[Source information — start]

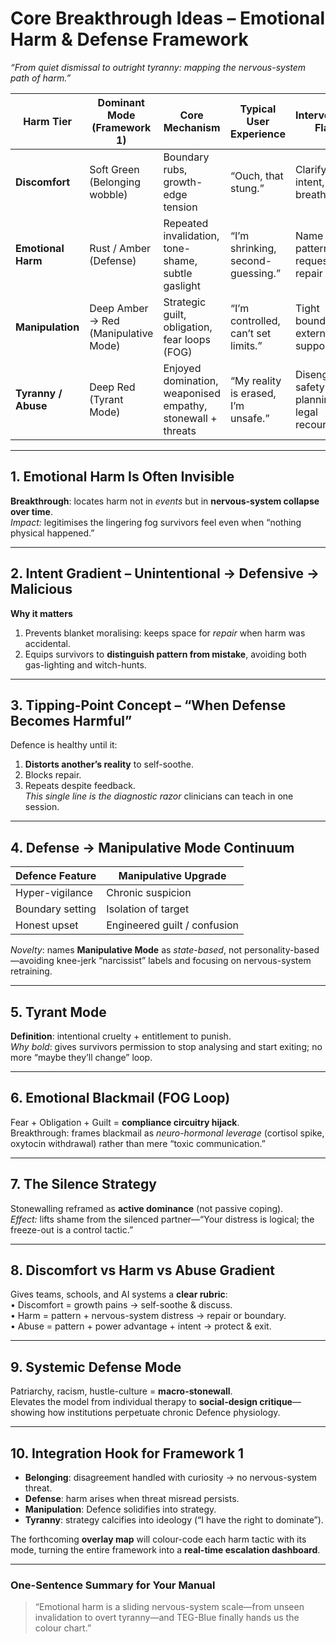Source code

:# Core Breakthrough Ideas – **Emotional Harm & Defense Framework**  
_“From quiet dismissal to outright tyranny: mapping the nervous-system path of harm.”_

| Harm Tier | Dominant Mode (Framework 1) | Core Mechanism | Typical User Experience | Intervention Flag |
|-----------|----------------------------|----------------|-------------------------|-------------------|
| **Discomfort** | Soft Green (Belonging wobble) | Boundary rubs, growth-edge tension | “Ouch, that stung.” | Clarify intent, breath reset |
| **Emotional Harm** | Rust / Amber (Defense) | Repeated invalidation, tone-shame, subtle gaslight | “I’m shrinking, second-guessing.” | Name pattern, request repair |
| **Manipulation** | Deep Amber → Red (Manipulative Mode) | Strategic guilt, obligation, fear loops (FOG) | “I’m controlled, can’t set limits.” | Tight boundaries, external support |
| **Tyranny / Abuse** | Deep Red (Tyrant Mode) | Enjoyed domination, weaponised empathy, stonewall + threats | “My reality is erased, I’m unsafe.” | Disengage, safety planning, legal recourse |

---

## 1. Emotional Harm Is Often Invisible  
**Breakthrough**: locates harm not in _events_ but in **nervous-system collapse over time**.  
*Impact:* legitimises the lingering fog survivors feel even when “nothing physical happened.”

---

## 2. Intent Gradient – Unintentional → Defensive → Malicious  
**Why it matters**  
1. Prevents blanket moralising: keeps space for _repair_ when harm was accidental.  
2. Equips survivors to **distinguish pattern from mistake**, avoiding both gas-lighting and witch-hunts.

---

## 3. Tipping-Point Concept – “When Defense Becomes Harmful”  
Defence is healthy until it:  
1. **Distorts another’s reality** to self-soothe.  
2. Blocks repair.  
3. Repeats despite feedback.  
*This single line is the diagnostic razor* clinicians can teach in one session.

---

## 4. **Defense → Manipulative Mode Continuum**  
| Defence Feature | Manipulative Upgrade |
|-----------------|----------------------|
| Hyper-vigilance | Chronic suspicion |
| Boundary setting | Isolation of target |
| Honest upset | Engineered guilt / confusion |

*Novelty*: names **Manipulative Mode** as _state-based_, not personality-based—avoiding knee-jerk “narcissist” labels and focusing on nervous-system retraining.

---

## 5. Tyrant Mode  
**Definition**: intentional cruelty + entitlement to punish.  
*Why bold*: gives survivors permission to stop analysing and start exiting; no more “maybe they’ll change” loop.

---

## 6. Emotional Blackmail (FOG Loop)  
Fear + Obligation + Guilt = **compliance circuitry hijack**.  
Breakthrough: frames blackmail as *neuro-hormonal leverage* (cortisol spike, oxytocin withdrawal) rather than mere “toxic communication.”

---

## 7. The Silence Strategy  
Stonewalling reframed as **active dominance** (not passive coping).  
*Effect:* lifts shame from the silenced partner—“Your distress is logical; the freeze-out is a control tactic.”

---

## 8. Discomfort vs Harm vs Abuse Gradient  
Gives teams, schools, and AI systems a **clear rubric**:  
• Discomfort = growth pains → self-soothe & discuss.  
• Harm = pattern + nervous-system distress → repair or boundary.  
• Abuse = pattern + power advantage + intent → protect & exit.

---

## 9. Systemic Defense Mode  
Patriarchy, racism, hustle-culture = **macro-stonewall**.  
Elevates the model from individual therapy to **social-design critique**––showing how institutions perpetuate chronic Defence physiology.

---

## 10. Integration Hook for Framework 1  
- **Belonging**: disagreement handled with curiosity → no nervous-system threat.  
- **Defense**: harm arises when threat misread persists.  
- **Manipulation**: Defence solidifies into strategy.  
- **Tyranny**: strategy calcifies into ideology (“I have the right to dominate”).  

The forthcoming **overlay map** will colour-code each harm tactic with its mode, turning the entire framework into a **real-time escalation dashboard**.

---

### One-Sentence Summary for Your Manual  
> “Emotional harm is a sliding nervous-system scale—from unseen invalidation to overt tyranny—and TEG-Blue finally hands us the colour chart.”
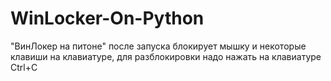 # WinLocker-On-Python
"ВинЛокер на питоне" после запуска блокирует мышку и некоторые клавиши на клавиатуре, для разблокировки надо нажать на клавиатуре Ctrl+C
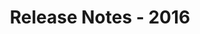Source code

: ﻿---
title: Release Notes - 2016
second_title: Aspose.Words for SharePoint
articleTitle: Release Notes - 2016
linktitle: Release Notes - 2016
description: "Aspose.Words for SharePoint Release Notes - 2016 – learn about the latest updates and fixes."
type: docs
weight: 40
url: /sharepoint/release-notes-2016/
---


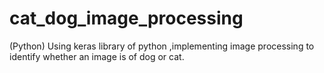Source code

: # cat_dog_image_processing
(Python) Using keras library of python ,implementing image processing to identify whether an image is of dog or cat.
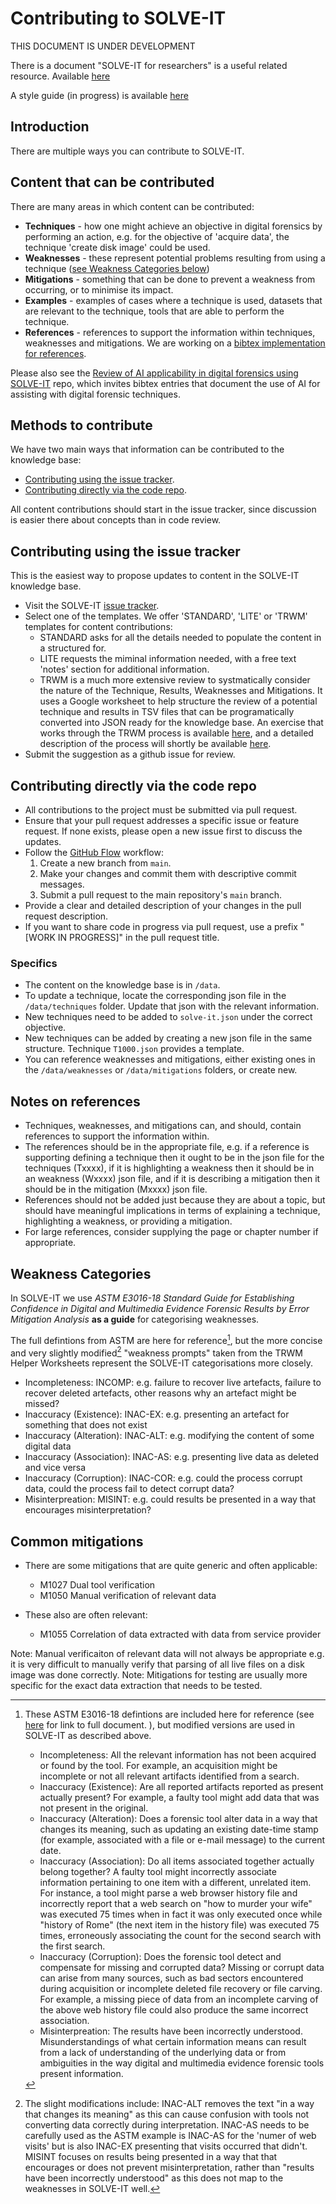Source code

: # Contributing to SOLVE-IT

THIS DOCUMENT IS UNDER DEVELOPMENT 

There is a document "SOLVE-IT for researchers" is a useful related resource. Available [here](https://github.com/SOLVE-IT-DF/solve-it-education/tree/main/guide-for-researchers)

A style guide (in progress) is available [here](STYLE_GUIDE.md)

## Introduction

There are multiple ways you can contribute to SOLVE-IT. 

## Content that can be contributed
There are many areas in which content can be contributed:

* **Techniques** - how one might achieve an objective in digital forensics by performing an action, e.g. for the objective of 'acquire data', the technique 'create disk image' could be used.
* **Weaknesses** - these represent potential problems resulting from using a technique ([see Weakness Categories below](#Weakness-Categories))
* **Mitigations** - something that can be done to prevent a weakness from occurring, or to minimise its impact. 
* **Examples** - examples of cases where a technique is used, datasets that are relevant to the technique, 
                   tools that are able to perform the technique.  
* **References** - references to support the information within techniques, weaknesses and mitigations. We are working on a [bibtex implementation for references](https://github.com/SOLVE-IT-DF/solve-it/issues/38).

Please also see the [Review of AI applicability in digital forensics using SOLVE-IT](https://github.com/SOLVE-IT-DF/solve-it-applications-ai-review) repo, which invites bibtex entries that
document the use of AI for assisting with digital forensic techniques.  


## Methods to contribute 

We have two main ways that information can be contributed to the knowledge base:

* [Contributing using the issue tracker](#Contributing-using-the-issue-tracker).
* [Contributing directly via the code repo](#Contributing-directly-via-the-code-repo).

All content contributions should start in the issue tracker, since discussion is easier there about concepts than in code review.  



## Contributing using the issue tracker
This is the easiest way to propose updates to content in the SOLVE-IT knowledge base.

* Visit the SOLVE-IT [issue tracker](https://github.com/SOLVE-IT-DF/solve-it/issues).
* Select one of the templates. We offer 'STANDARD', 'LITE' or 'TRWM' templates for content contributions:
  * STANDARD asks for all the details needed to populate the content in a structured for.
  * LITE requests the miminal information needed, with a free text 'notes' section for additional information.
  * TRWM is a much more extensive review to systmatically consider the nature of the Technique, Results, Weaknesses and Mitigations. It uses a Google worksheet to help structure the review of a potential technique and results in TSV files that can be programatically converted into JSON ready for the knowledge base. An exercise that works through the TRWM process is available [here](https://github.com/SOLVE-IT-DF/solve-it-education/tree/main/class-exercises), and a detailed description of the process will shortly be available [here](https://github.com/SOLVE-IT-DF/solve-it-education/tree/main/trwm-explained).
* Submit the suggestion as a github issue for review.


## Contributing directly via the code repo

* All contributions to the project must be submitted via pull request. 
* Ensure that your pull request addresses a specific issue or feature request. If none exists, please open a new issue first to discuss the updates.
* Follow the [GitHub Flow](https://guides.github.com/introduction/flow/) workflow:
  1. Create a new branch from `main`. 
  2. Make your changes and commit them with descriptive commit messages.
  3. Submit a pull request to the main repository's `main` branch.
* Provide a clear and detailed description of your changes in the pull request description.
* If you want to share code in progress via pull request, use a prefix "[WORK IN PROGRESS]" in the pull request title. 

### Specifics

* The content on the knowledge base is in `/data`.
* To update a technique, locate the corresponding json file in the `/data/techniques` folder. Update that json with the relevant information.
* New techniques need to be added to `solve-it.json` under the correct objective.
* New techniques can be added by creating a new json file in the same structure. Technique `T1000.json` provides a template.
* You can reference weaknesses and mitigations, either existing ones in the `/data/weaknesses` or `/data/mitigations` folders, or create new.

## Notes on references
* Techniques, weaknesses, and mitigations can, and should, contain references to support the information within. 
* The references should be in the appropriate file, e.g. if a reference is supporting defining a technique then it ought to be in the json file for the techniques (Txxxx), if it is highlighting a weakness then it should be in an weakness (Wxxxx) json file, and if it is describing a mitigation then it should be in the mitigation (Mxxxx) json file. 
* References should not be added just because they are about a topic, but should have meaningful implications in terms of explaining a technique, highlighting a weakness, or providing a mitigation.
* For large references, consider supplying the page or chapter number if appropriate. 



## Weakness Categories
In SOLVE-IT we use _ASTM E3016-18 Standard Guide for Establishing Confidence in Digital and Multimedia Evidence Forensic Results by Error Mitigation Analysis_ **as a guide** for categorising weaknesses. 

The full defintions from ASTM are here for reference[^1], but the more concise and very slightly modified[^2] "weakness prompts" taken from the TRWM Helper Worksheets represent the SOLVE-IT categorisations more closely. 

* Incompleteness: INCOMP: e.g. failure to recover live artefacts, failure to recover deleted artefacts, other reasons why an artefact might be missed?
* Inaccuracy (Existence): INAC-EX: e.g. presenting an artefact for something that does not exist
* Inaccuracy (Alteration): INAC-ALT: e.g. modifying the content of some digital data
* Inaccuracy (Association): INAC-AS: e.g. presenting live data as deleted and vice versa
* Inaccuracy (Corruption): INAC-COR: e.g. could the process corrupt data, could the process fail to detect corrupt data?
* Misinterpreation: MISINT: e.g. could results be presented in a way that encourages misinterpretation?



[^1]: These ASTM E3016-18 defintions are included here for reference (see [here](https://www.nist.gov/standard/1516) for link to full document. ), but modified versions are used in SOLVE-IT as described above.
    * Incompleteness: All the relevant information has not been acquired or found by the tool. For example, an acquisition might be incomplete or not all relevant artifacts identified from a search.
    * Inaccuracy (Existence): Are all reported artifacts reported as present actually present? For example, a faulty tool might add data that was not present in the original.
    * Inaccuracy (Alteration): Does a forensic tool alter data in a way that changes its meaning, such as updating an existing date-time stamp (for example, associated with a file or e-mail message) to the current date.
    * Inaccuracy (Association): Do all items associated together actually belong together? A faulty tool might incorrectly associate information pertaining to one item with a different, unrelated item. For instance, a tool might parse a web browser history file and incorrectly report that a web search on "how to murder your wife" was executed 75 times when in fact it was only executed once while "history of Rome" (the next item in the history file) was executed 75 times, erroneously associating the count for the second search with the first search.
    * Inaccuracy (Corruption): Does the forensic tool detect and compensate for missing and corrupted data? Missing or corrupt data can arise from many sources, such as bad sectors encountered during acquisition or incomplete deleted file recovery or file carving. For example, a missing piece of data from an incomplete carving of the above web history file could also produce the same incorrect association.
    * Misinterpreation: The results have been incorrectly understood. Misunderstandings of what certain information means can result from a lack of understanding of the underlying data or from ambiguities in the way digital and multimedia evidence forensic tools present information.

[^2]: The slight modifications include: 
    INAC-ALT removes the text "in a way that changes its meaning" as this can cause confusion with tools not converting data correctly during interpretation. 
    INAC-AS needs to be carefully used as the ASTM example is INAC-AS for the 'numer of web visits' but is also INAC-EX presenting that visits occurred that didn't. 
    MISINT focuses on results being presented in a way that that encourages or does not prevent misinterpretation, rather than "results have been incorrectly understood" as this does not map to the weaknesses in SOLVE-IT well. 


## Common mitigations
* There are some mitigations that are quite generic and often applicable:
  * M1027 Dual tool verification
  * M1050 Manual verification of relevant data

* These also are often relevant:
  * M1055 Correlation of data extracted with data from service provider
 
Note: Manual verificaiton of relevant data will not always be appropriate e.g. it is very difficult to manually verify that parsing of all live files on a disk image was done correctly.
Note: Mitigations for testing are usually more specific for the exact data extraction that needs to be tested.
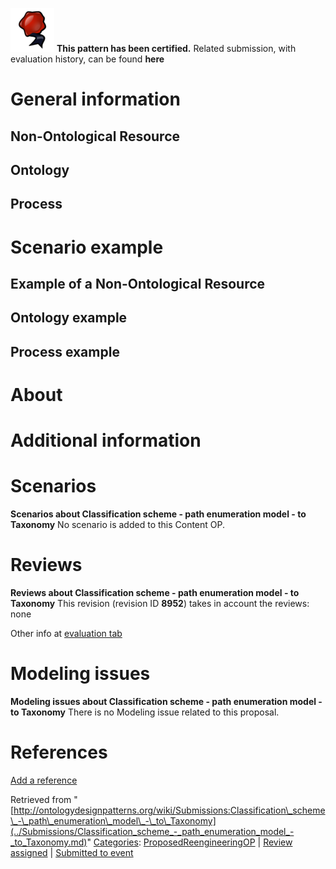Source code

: [![](../images/thumb/b/b5/Certified.png/70px-Certified.png)](../Image/Certified.png.md "Certified.png") __This pattern has been certified.__
Related submission, with evaluation history, can be found __here__





#  General information


  




##  Non-Ontological Resource


  




##  Ontology


  




##  Process


  




#  Scenario example


  




##  Example of a Non-Ontological Resource


  




##  Ontology example


  




##  Process example


  




#  About


#  Additional information


#  Scenarios



__Scenarios about Classification scheme - path enumeration model - to Taxonomy__
No scenario is added to this Content OP.




#  Reviews



__Reviews about Classification scheme - path enumeration model - to Taxonomy__
This revision (revision ID __8952__) takes in account the reviews: none


Other info at [evaluation tab](http://ontologydesignpatterns.org/wiki/index.php?title=Submissions:Classification_scheme_-_path_enumeration_model_-_to_Taxonomy&action=evaluation "http://ontologydesignpatterns.org/wiki/index.php?title=Submissions:Classification_scheme_-_path_enumeration_model_-_to_Taxonomy&action=evaluation")




  




#  Modeling issues



__Modeling issues about Classification scheme - path enumeration model - to Taxonomy__
There is no Modeling issue related to this proposal.




  




#  References


[Add a reference](index.php@title=Odp%253AAdd_reference&subject=Submissions%253AClassification+scheme+-+path+enumeration+model+-+to+Taxonomy.html "http://ontologydesignpatterns.org/wiki/index.php?title=Odp:Add_reference&subject=Submissions%3AClassification+scheme+-+path+enumeration+model+-+to+Taxonomy")


  






Retrieved from "[http://ontologydesignpatterns.org/wiki/Submissions:Classification\_scheme\_-\_path\_enumeration\_model\_-\_to\_Taxonomy](../Submissions/Classification_scheme_-_path_enumeration_model_-_to_Taxonomy.md)"
 [Categories](http://ontologydesignpatterns.org/wiki/Special:Categories "Special:Categories"): [ProposedReengineeringOP](../Category/ProposedReengineeringOP.md "Category:ProposedReengineeringOP") | [Review assigned](../Category/Review_assigned.md "Category:Review assigned") | [Submitted to event](../Category/Submitted_to_event.md "Category:Submitted to event")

[Source information — finish]

Print the lines above from the one with "The content on" through the one with "the correct objective.", both included, exactly as written and nothing more.

* The content on the knowledge base is in `/data`.
* To update a technique, locate the corresponding json file in the `/data/techniques` folder. Update that json with the relevant information.
* New techniques need to be added to `solve-it.json` under the correct objective.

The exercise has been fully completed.